I currently have around 20 k to invest in the stock market.  I am wondering whats the best way of going about it.  It seems a very positive time in the Australian stock market from what i have noticed over the past month i have been following it.

I am wondering whats my best option to invest in.  Is it best to split up my investment so that if one company falls the other can cover its loss.  It just seems safer.  rather than putting all eggs in 1 basket....  Also how long do you have to have your shares in a company to reap the rewards of a dividend..... Does it have to be a complete year.... or is there a cut off point. was thinking put it in for a few months get dividend then move to next....  (ideal situation if stock doesn't drop) better than interest at the bank...

Am pretty roar at this.  But i am currently 65th in the ASX.com.au share game so would like to get involved with it now.


----------



## pokerset (22 August 2005)

welcome Ken.
before you invest in anything i suggest you do a lot of reading up, learning and asking questions. your overall attitude and plan for investing will be more important than the stock you invest in.

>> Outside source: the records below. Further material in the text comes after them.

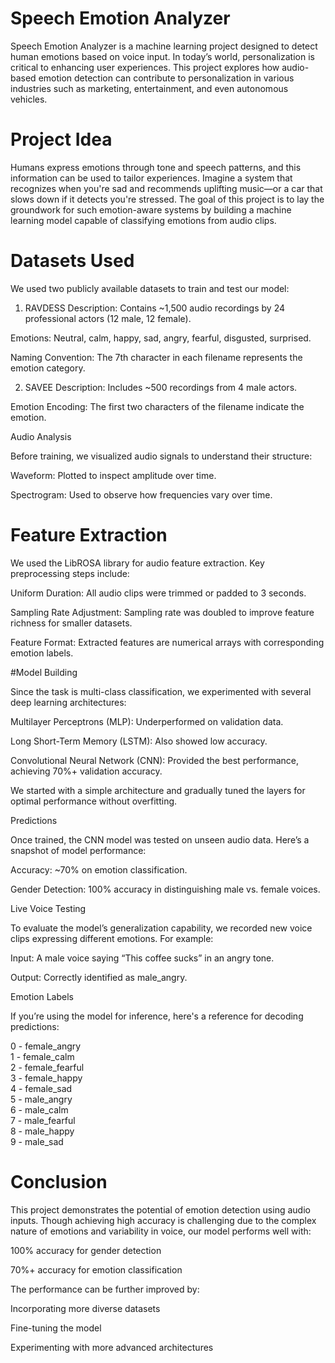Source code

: # Speech Emotion Analyzer

Speech Emotion Analyzer is a machine learning project designed to detect human emotions based on voice input. In today’s world, personalization is critical to enhancing user experiences. This project explores how audio-based emotion detection can contribute to personalization in various industries such as marketing, entertainment, and even autonomous vehicles.

# Project Idea

Humans express emotions through tone and speech patterns, and this information can be used to tailor experiences. Imagine a system that recognizes when you're sad and recommends uplifting music—or a car that slows down if it detects you're stressed. The goal of this project is to lay the groundwork for such emotion-aware systems by building a machine learning model capable of classifying emotions from audio clips.

# Datasets Used

We used two publicly available datasets to train and test our model:

1. RAVDESS
Description: Contains ~1,500 audio recordings by 24 professional actors (12 male, 12 female).

Emotions: Neutral, calm, happy, sad, angry, fearful, disgusted, surprised.

Naming Convention: The 7th character in each filename represents the emotion category.

2. SAVEE
Description: Includes ~500 recordings from 4 male actors.

Emotion Encoding: The first two characters of the filename indicate the emotion.

Audio Analysis

Before training, we visualized audio signals to understand their structure:

Waveform: Plotted to inspect amplitude over time.

Spectrogram: Used to observe how frequencies vary over time.

# Feature Extraction

We used the LibROSA library for audio feature extraction. Key preprocessing steps include:

Uniform Duration: All audio clips were trimmed or padded to 3 seconds.

Sampling Rate Adjustment: Sampling rate was doubled to improve feature richness for smaller datasets.

Feature Format: Extracted features are numerical arrays with corresponding emotion labels.

#Model Building

Since the task is multi-class classification, we experimented with several deep learning architectures:

Multilayer Perceptrons (MLP): Underperformed on validation data.

Long Short-Term Memory (LSTM): Also showed low accuracy.

Convolutional Neural Network (CNN): Provided the best performance, achieving 70%+ validation accuracy.

We started with a simple architecture and gradually tuned the layers for optimal performance without overfitting.

Predictions

Once trained, the CNN model was tested on unseen audio data. Here’s a snapshot of model performance:

Accuracy: ~70% on emotion classification.

Gender Detection: 100% accuracy in distinguishing male vs. female voices.

Live Voice Testing

To evaluate the model’s generalization capability, we recorded new voice clips expressing different emotions. For example:

Input: A male voice saying “This coffee sucks” in an angry tone.

Output: Correctly identified as male_angry.

Emotion Labels

If you’re using the model for inference, here's a reference for decoding predictions:

0 - female_angry  
1 - female_calm  
2 - female_fearful  
3 - female_happy  
4 - female_sad  
5 - male_angry  
6 - male_calm  
7 - male_fearful  
8 - male_happy  
9 - male_sad  

# Conclusion
This project demonstrates the potential of emotion detection using audio inputs. Though achieving high accuracy is challenging due to the complex nature of emotions and variability in voice, our model performs well with:

100% accuracy for gender detection

70%+ accuracy for emotion classification

The performance can be further improved by:

Incorporating more diverse datasets

Fine-tuning the model

Experimenting with more advanced architectures

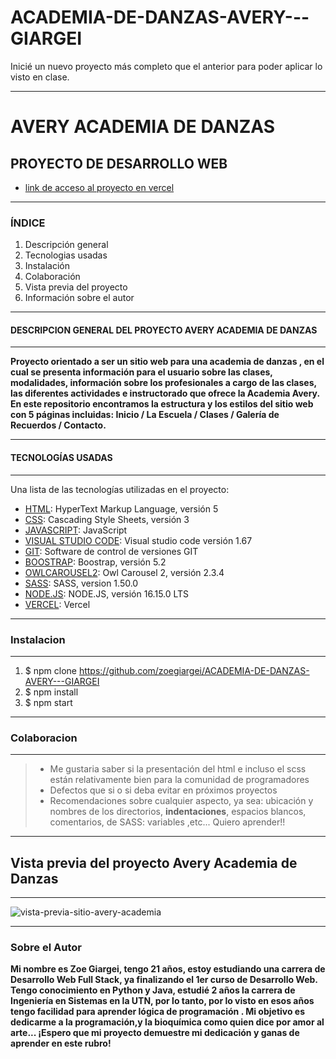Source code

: # ACADEMIA-DE-DANZAS-AVERY---GIARGEI
Inicié un nuevo proyecto más completo que el anterior para poder aplicar lo visto en clase.
***

# AVERY ACADEMIA DE DANZAS 
## PROYECTO DE DESARROLLO WEB

* [link de acceso al proyecto en vercel](https://academia-de-danzas-avery-giargei.vercel.app/index.html)

***
### ÍNDICE

1. Descripción general
2. Tecnologias usadas
3. Instalación
4. Colaboración 
5. Vista previa del proyecto
6. Información sobre el autor

***

#### DESCRIPCION GENERAL DEL PROYECTO AVERY ACADEMIA DE DANZAS

***

**Proyecto orientado a ser un sitio web para una academia de danzas , en el cual se presenta información para el usuario sobre las clases, modalidades, información sobre los profesionales a cargo de las clases, las diferentes actividades e instructorado que ofrece la Academia Avery. En este repositorio encontramos la estructura y los estilos del sitio web con 5 páginas incluidas: Inicio / La Escuela / Clases / Galería de Recuerdos / Contacto.**

***

#### TECNOLOGÍAS USADAS

***

Una lista de las tecnologías utilizadas en el proyecto:

* [HTML](https://g.co/kgs/NWRvhW): HyperText Markup Language, versión 5
* [CSS](https://es.wikipedia.org/wiki/CSS): Cascading Style Sheets, versión 3
* [JAVASCRIPT](https://g.co/kgs/6P9Pte): JavaScript
* [VISUAL STUDIO CODE](https://code.visualstudio.com/): Visual studio code versión  1.67
* [GIT](https://g.co/kgs/8YViuA): Software de control de versiones GIT
* [BOOSTRAP](https://getbootstrap.com/): Boostrap, versión 5.2
* [OWLCAROUSEL2](https://owlcarousel2.github.io/OwlCarousel2/): Owl Carousel 2, versión 2.3.4 
* [SASS](https://sass-lang.com/): SASS, version 1.50.0
* [NODE.JS](https://nodejs.org/es/): NODE.JS, versión 16.15.0 LTS
* [VERCEL](https://vercel.com/dashboard): Vercel

***

###  Instalacion 

***
1. $ npm clone https://github.com/zoegiargei/ACADEMIA-DE-DANZAS-AVERY---GIARGEI
2. $ npm install
3. $ npm start

***

### Colaboracion 

***

> * Me gustaria saber si la presentación del html e incluso el scss están relativamente bien para la comunidad de programadores
> * Defectos que si o si deba evitar en próximos proyectos
> * Recomendaciones sobre cualquier aspecto, ya sea: ubicación y nombres de los directorios, **indentaciones**, espacios blancos, comentarios, de SASS: variables ,etc... Quiero aprender!!

***

## Vista previa del proyecto Avery Academia de Danzas

***

![vista-previa-sitio-avery-academia](https://user-images.githubusercontent.com/48769662/169418428-5ca2d842-c30e-47fa-86af-27b8f95ac2ed.png)

***

### Sobre el Autor

**Mi nombre es Zoe Giargei, tengo 21 años, estoy estudiando una carrera de Desarrollo Web Full Stack, ya finalizando el 1er curso de Desarrollo Web. Tengo conocimiento en Python y Java, estudié 2 años la carrera de Ingeniería en Sistemas en la UTN, por lo tanto, por lo visto en esos años tengo facilidad para aprender lógica de programación . Mi objetivo es dedicarme a la programación,y la bioquímica como quien dice por amor al arte... ¡Espero que mi proyecto demuestre mi dedicación y ganas de aprender en este rubro!**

Nobody will pick a foolproof stock, or no 1 tip will make you a winner, rather a balanced investment system that will balance growth with security.


----------



## Ken (22 August 2005)

I know more research needed, but to me it seems a little bit of luck.. I have had no share experience before and am coming 65th out of 15,000 people in that game...there would be traders in there who probly have had years of experience that I am doing much better than.

But I guess its not really a game when it comes to your own cash....  when you see big dips obviously from big fish pulling all there stocks out... it does get you worried a tad.....

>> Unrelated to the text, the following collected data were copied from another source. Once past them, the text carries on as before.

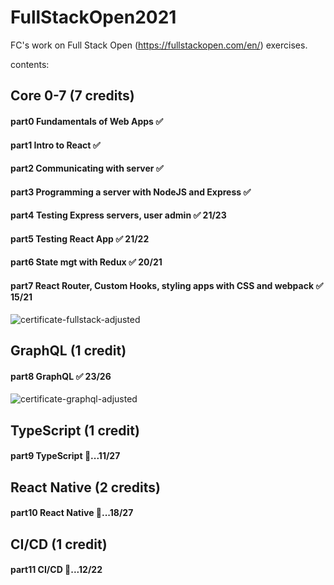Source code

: # FullStackOpen2021
FC's work on Full Stack Open (https://fullstackopen.com/en/) exercises.

contents:

## Core 0-7 (7 credits)
#### part0 Fundamentals of Web Apps  ✅
#### part1 Intro to React  ✅
#### part2 Communicating with server  ✅
#### part3 Programming a server with NodeJS and Express  ✅
#### part4 Testing Express servers, user admin  ✅ 21/23 
#### part5 Testing React App  ✅ 21/22 
#### part6 State mgt with Redux  ✅ 20/21
#### part7 React Router, Custom Hooks, styling apps with CSS and webpack  ✅ 15/21 
![certificate-fullstack-adjusted](https://user-images.githubusercontent.com/87288821/130008956-99f63f05-1ada-435c-bfa7-501b469829fe.png)



## GraphQL (1 credit)
#### part8 GraphQL  ✅ 23/26

![certificate-graphql-adjusted](https://user-images.githubusercontent.com/87288821/130008898-1103eadd-249e-4866-b253-2c70cc283781.png)

## TypeScript (1 credit)
#### part9 TypeScript  🚀...11/27

## React Native (2 credits)
#### part10 React Native 🚀...18/27 

## CI/CD (1 credit)
#### part11 CI/CD 🚀...12/22 




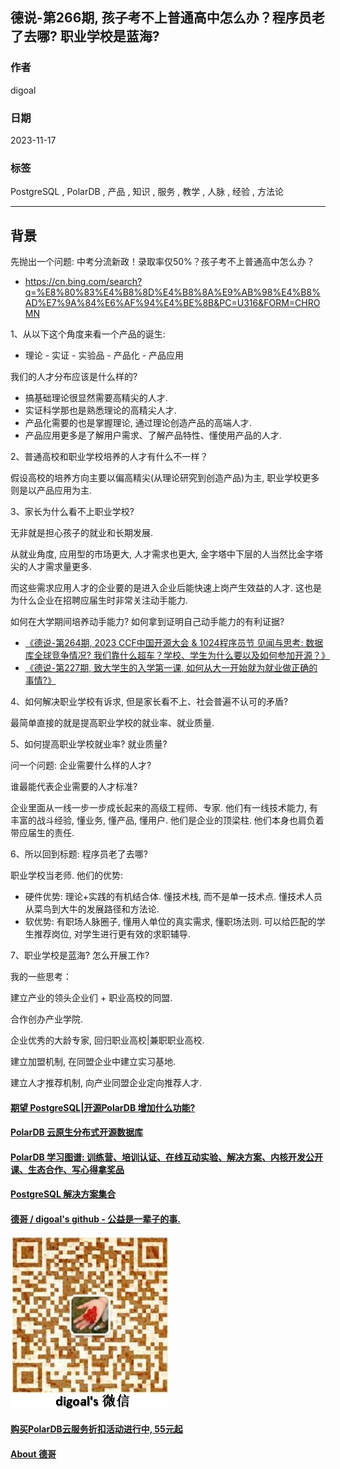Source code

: ## 德说-第266期, 孩子考不上普通高中怎么办？程序员老了去哪? 职业学校是蓝海?   
                                                          
### 作者                                                          
digoal                                                          
                                                          
### 日期                                                          
2023-11-17                                                 
                                                          
### 标签                                                          
PostgreSQL , PolarDB , 产品 , 知识 , 服务 , 教学 , 人脉 , 经验 , 方法论       
                                                          
----                                                          
                                                          
## 背景   
先抛出一个问题: 中考分流新政！录取率仅50%？孩子考不上普通高中怎么办？  
- https://cn.bing.com/search?q=%E8%80%83%E4%B8%8D%E4%B8%8A%E9%AB%98%E4%B8%AD%E7%9A%84%E6%AF%94%E4%BE%8B&PC=U316&FORM=CHROMN  
  
1、从以下这个角度来看一个产品的诞生:    
- 理论 - 实证 - 实验品 - 产品化 - 产品应用  
  
我们的人才分布应该是什么样的?    
- 搞基础理论很显然需要高精尖的人才.  
- 实证科学那也是熟悉理论的高精尖人才.  
- 产品化需要的也是掌握理论, 通过理论创造产品的高端人才.  
- 产品应用更多是了解用户需求、了解产品特性、懂使用产品的人才.  
  
2、普通高校和职业学校培养的人才有什么不一样？  
  
假设高校的培养方向主要以偏高精尖(从理论研究到创造产品)为主, 职业学校更多则是以产品应用为主.   
  
3、家长为什么看不上职业学校?   
  
无非就是担心孩子的就业和长期发展.   
  
从就业角度, 应用型的市场更大, 人才需求也更大, 金字塔中下层的人当然比金字塔尖的人才需求量更多.    
  
而这些需求应用人才的企业要的是进入企业后能快速上岗产生效益的人才. 这也是为什么企业在招聘应届生时非常关注动手能力.   
  
如何在大学期间培养动手能力? 如何拿到证明自己动手能力的有利证据?    
- [《德说-第264期, 2023 CCF中国开源大会 & 1024程序员节 见闻与思考: 数据库全球竞争情况? 我们靠什么超车？学校、学生为什么要以及如何参加开源？》](../202310/20231026_05.md)    
- [《德说-第227期, 致大学生的入学第一课, 如何从大一开始就为就业做正确的事情?》](../202305/20230513_01.md)      
  
4、如何解决职业学校有诉求, 但是家长看不上、社会普遍不认可的矛盾?     
  
最简单直接的就是提高职业学校的就业率、就业质量.    
  
5、如何提高职业学校就业率? 就业质量?   
  
问一个问题: 企业需要什么样的人才?   
  
谁最能代表企业需要的人才标准?  
  
企业里面从一线一步一步成长起来的高级工程师、专家. 他们有一线技术能力, 有丰富的战斗经验, 懂业务, 懂产品, 懂用户.  他们是企业的顶梁柱.  他们本身也肩负着带应届生的责任.   
  
6、所以回到标题: 程序员老了去哪?    
  
职业学校当老师. 他们的优势:    
- 硬件优势: 理论+实践的有机结合体.  懂技术栈, 而不是单一技术点.  懂技术人员从菜鸟到大牛的发展路径和方法论.    
- 软优势: 有职场人脉圈子, 懂用人单位的真实需求, 懂职场法则. 可以给匹配的学生推荐岗位, 对学生进行更有效的求职辅导.    
  
7、职业学校是蓝海? 怎么开展工作?    
  
我的一些思考：    
  
建立产业的领头企业们 + 职业高校的同盟.     
  
合作创办产业学院.     
  
企业优秀的大龄专家, 回归职业高校|兼职职业高校.    
  
建立加盟机制, 在同盟企业中建立实习基地.    
  
建立人才推荐机制, 向产业同盟企业定向推荐人才.    
  
  
#### [期望 PostgreSQL|开源PolarDB 增加什么功能?](https://github.com/digoal/blog/issues/76 "269ac3d1c492e938c0191101c7238216")
  
  
#### [PolarDB 云原生分布式开源数据库](https://github.com/ApsaraDB "57258f76c37864c6e6d23383d05714ea")
  
  
#### [PolarDB 学习图谱: 训练营、培训认证、在线互动实验、解决方案、内核开发公开课、生态合作、写心得拿奖品](https://www.aliyun.com/database/openpolardb/activity "8642f60e04ed0c814bf9cb9677976bd4")
  
  
#### [PostgreSQL 解决方案集合](../201706/20170601_02.md "40cff096e9ed7122c512b35d8561d9c8")
  
  
#### [德哥 / digoal's github - 公益是一辈子的事.](https://github.com/digoal/blog/blob/master/README.md "22709685feb7cab07d30f30387f0a9ae")
  
  
![digoal's wechat](../pic/digoal_weixin.jpg "f7ad92eeba24523fd47a6e1a0e691b59")
  
  
#### [购买PolarDB云服务折扣活动进行中, 55元起](https://www.aliyun.com/activity/new/polardb-yunparter?userCode=bsb3t4al "e0495c413bedacabb75ff1e880be465a")
  
  
#### [About 德哥](https://github.com/digoal/blog/blob/master/me/readme.md "a37735981e7704886ffd590565582dd0")
  

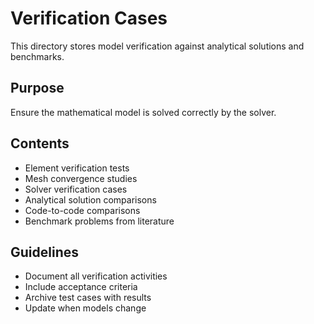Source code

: # Verification Cases

This directory stores model verification against analytical solutions and benchmarks.

## Purpose
Ensure the mathematical model is solved correctly by the solver.

## Contents
- Element verification tests
- Mesh convergence studies
- Solver verification cases
- Analytical solution comparisons
- Code-to-code comparisons
- Benchmark problems from literature

## Guidelines
- Document all verification activities
- Include acceptance criteria
- Archive test cases with results
- Update when models change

From my understanding its basically about picking shares you think other people are going to buy.... finding the reasons seems the hardest...


----------



## It's Snake Pliskin (22 August 2005)

Ken said:
			
		

> hi,
> 
> I currently have around 20 k to invest in the stock market.  I am wondering whats the best way of going about it.  It seems a very positive time in the Australian stock market from what i have noticed over the past month i have been following it.
> 
> ...




Hello Ken,

This is not advice, but look at the potential downside of the stocks you may be interested in. $20,000 invested today could be $15,000 in 2 months, even by choosing good quality stocks.

I've just offloaded most of my portfolio and plan to sit and watch for a while. "If in doubt, stand aside" to quote Alexander Elder, Trading for a Living.
I see reporting season as a great time to make money, but also a great time to lose it. 

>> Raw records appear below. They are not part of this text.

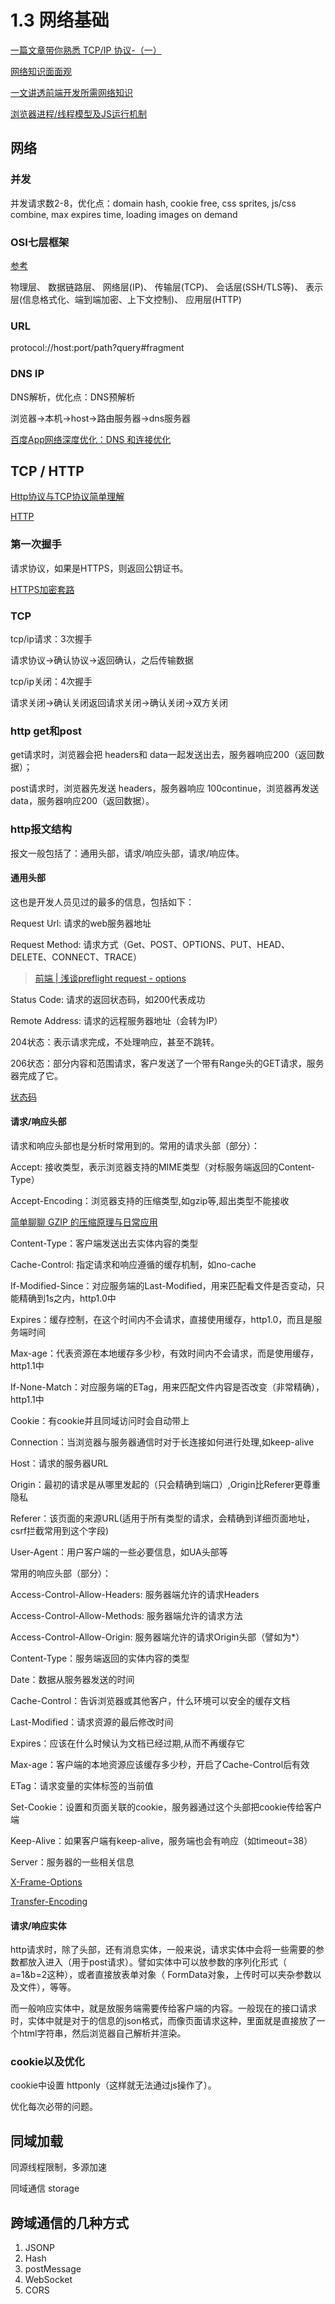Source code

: # 1.3 网络基础

[一篇文章带你熟悉 TCP/IP 协议-（一）](https://segmentfault.com/a/1190000016771604)

[网络知识面面观](https://segmentfault.com/a/1190000016921268)

[一文讲透前端开发所需网络知识](https://segmentfault.com/a/1190000018038491)

[浏览器进程/线程模型及JS运行机制](https://blog.csdn.net/qiuchangjun/article/details/79761242)

## 网络

### 并发

并发请求数2-8，优化点：domain hash, cookie free, css sprites, js/css combine, max expires time, loading images on demand

### OSI七层框架

[参考](https://www.cnblogs.com/xianlei/p/tcpip_http.html)

物理层、 数据链路层、 网络层(IP)、 传输层(TCP)、 会话层(SSH/TLS等)、 表示层(信息格式化、端到端加密、上下文控制)、 应用层(HTTP)

### URL

protocol://host:port/path?query#fragment

### DNS IP

DNS解析，优化点：DNS预解析

浏览器->本机->host->路由服务器->dns服务器

[百度App网络深度优化：DNS 和连接优化](https://mp.weixin.qq.com/s/pMF9MVv-IIdZ9evxhEU6Lw)

## TCP / HTTP

[Http协议与TCP协议简单理解](https://www.cnblogs.com/dingjiaoyang/p/5326544.html)

[HTTP](https://developer.mozilla.org/zh-CN/docs/Web/HTTP)

### 第一次握手

请求协议，如果是HTTPS，则返回公钥证书。

[HTTPS加密套路](https://mp.weixin.qq.com/s/RSsEWxns066na8e-LjsZtA)

### TCP

tcp/ip请求：3次握手

请求协议->确认协议->返回确认，之后传输数据

tcp/ip关闭：4次握手

请求关闭->确认关闭返回请求关闭->确认关闭->双方关闭

### http get和post

get请求时，浏览器会把 headers和 data一起发送出去，服务器响应200（返回数据）；

post请求时，浏览器先发送 headers，服务器响应 100continue，浏览器再发送 data，服务器响应200（返回数据）。

### http报文结构

报文一般包括了：通用头部，请求/响应头部，请求/响应体。

#### 通用头部

这也是开发人员见过的最多的信息，包括如下：

Request Url: 请求的web服务器地址

Request Method: 请求方式（Get、POST、OPTIONS、PUT、HEAD、DELETE、CONNECT、TRACE）

> [前端 | 浅谈preflight request - options](https://www.jianshu.com/p/b55086cbd9af)

Status Code: 请求的返回状态码，如200代表成功

Remote Address: 请求的远程服务器地址（会转为IP）

204状态：表示请求完成，不处理响应，甚至不跳转。

206状态：部分内容和范围请求，客户发送了一个带有Range头的GET请求，服务器完成了它。

[状态码](http://www.w3school.com.cn/tags/html_ref_httpmessages.asp)

#### 请求/响应头部

请求和响应头部也是分析时常用到的。常用的请求头部（部分）：

Accept: 接收类型，表示浏览器支持的MIME类型（对标服务端返回的Content-Type）

Accept-Encoding：浏览器支持的压缩类型,如gzip等,超出类型不能接收

[简单聊聊 GZIP 的压缩原理与日常应用](https://mp.weixin.qq.com/s/y43K5OL_9zdGDPd0yvHD7A)

Content-Type：客户端发送出去实体内容的类型

Cache-Control: 指定请求和响应遵循的缓存机制，如no-cache

If-Modified-Since：对应服务端的Last-Modified，用来匹配看文件是否变动，只能精确到1s之内，http1.0中

Expires：缓存控制，在这个时间内不会请求，直接使用缓存，http1.0，而且是服务端时间

Max-age：代表资源在本地缓存多少秒，有效时间内不会请求，而是使用缓存，http1.1中

If-None-Match：对应服务端的ETag，用来匹配文件内容是否改变（非常精确），http1.1中

Cookie：有cookie并且同域访问时会自动带上

Connection：当浏览器与服务器通信时对于长连接如何进行处理,如keep-alive

Host：请求的服务器URL

Origin：最初的请求是从哪里发起的（只会精确到端口）,Origin比Referer更尊重隐私

Referer：该页面的来源URL(适用于所有类型的请求，会精确到详细页面地址，csrf拦截常用到这个字段)

User-Agent：用户客户端的一些必要信息，如UA头部等

常用的响应头部（部分）：

Access-Control-Allow-Headers: 服务器端允许的请求Headers

Access-Control-Allow-Methods: 服务器端允许的请求方法

Access-Control-Allow-Origin: 服务器端允许的请求Origin头部（譬如为*）

Content-Type：服务端返回的实体内容的类型

Date：数据从服务器发送的时间

Cache-Control：告诉浏览器或其他客户，什么环境可以安全的缓存文档

Last-Modified：请求资源的最后修改时间

Expires：应该在什么时候认为文档已经过期,从而不再缓存它

Max-age：客户端的本地资源应该缓存多少秒，开启了Cache-Control后有效

ETag：请求变量的实体标签的当前值

Set-Cookie：设置和页面关联的cookie，服务器通过这个头部把cookie传给客户端

Keep-Alive：如果客户端有keep-alive，服务端也会有响应（如timeout=38）

Server：服务器的一些相关信息

[X-Frame-Options](http://www.css88.com/archives/5141)

[Transfer-Encoding](https://imququ.com/post/transfer-encoding-header-in-http.html)

#### 请求/响应实体

http请求时，除了头部，还有消息实体，一般来说，请求实体中会将一些需要的参数都放入进入（用于post请求）。譬如实体中可以放参数的序列化形式（ a=1&b=2这种），或者直接放表单对象（ FormData对象，上传时可以夹杂参数以及文件），等等。

而一般响应实体中，就是放服务端需要传给客户端的内容。一般现在的接口请求时，实体中就是对于的信息的json格式，而像页面请求这种，里面就是直接放了一个html字符串，然后浏览器自己解析并渲染。

### cookie以及优化

cookie中设置 httponly（这样就无法通过js操作了）。

优化每次必带的问题。

## 同域加载

同源线程限制，多源加速

同域通信 storage

## 跨域通信的几种方式

1. JSONP
2. Hash
3. postMessage
4. WebSocket
5. CORS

Be careful with what you do, and get some research done, and educate yourself. It's dangerous to accept tips, reccommendations and to buy when most people have made money - unless some sort of supercycle is present.

Snake Pliskin


----------



## GreatPig (22 August 2005)

Ken said:
			
		

> Is it best to split up my investment so that if one company falls the other can cover its loss.



Yes, I think that is best. Personally I'd probably go for 3 or 4 stocks if I wanted to invest all of that amount.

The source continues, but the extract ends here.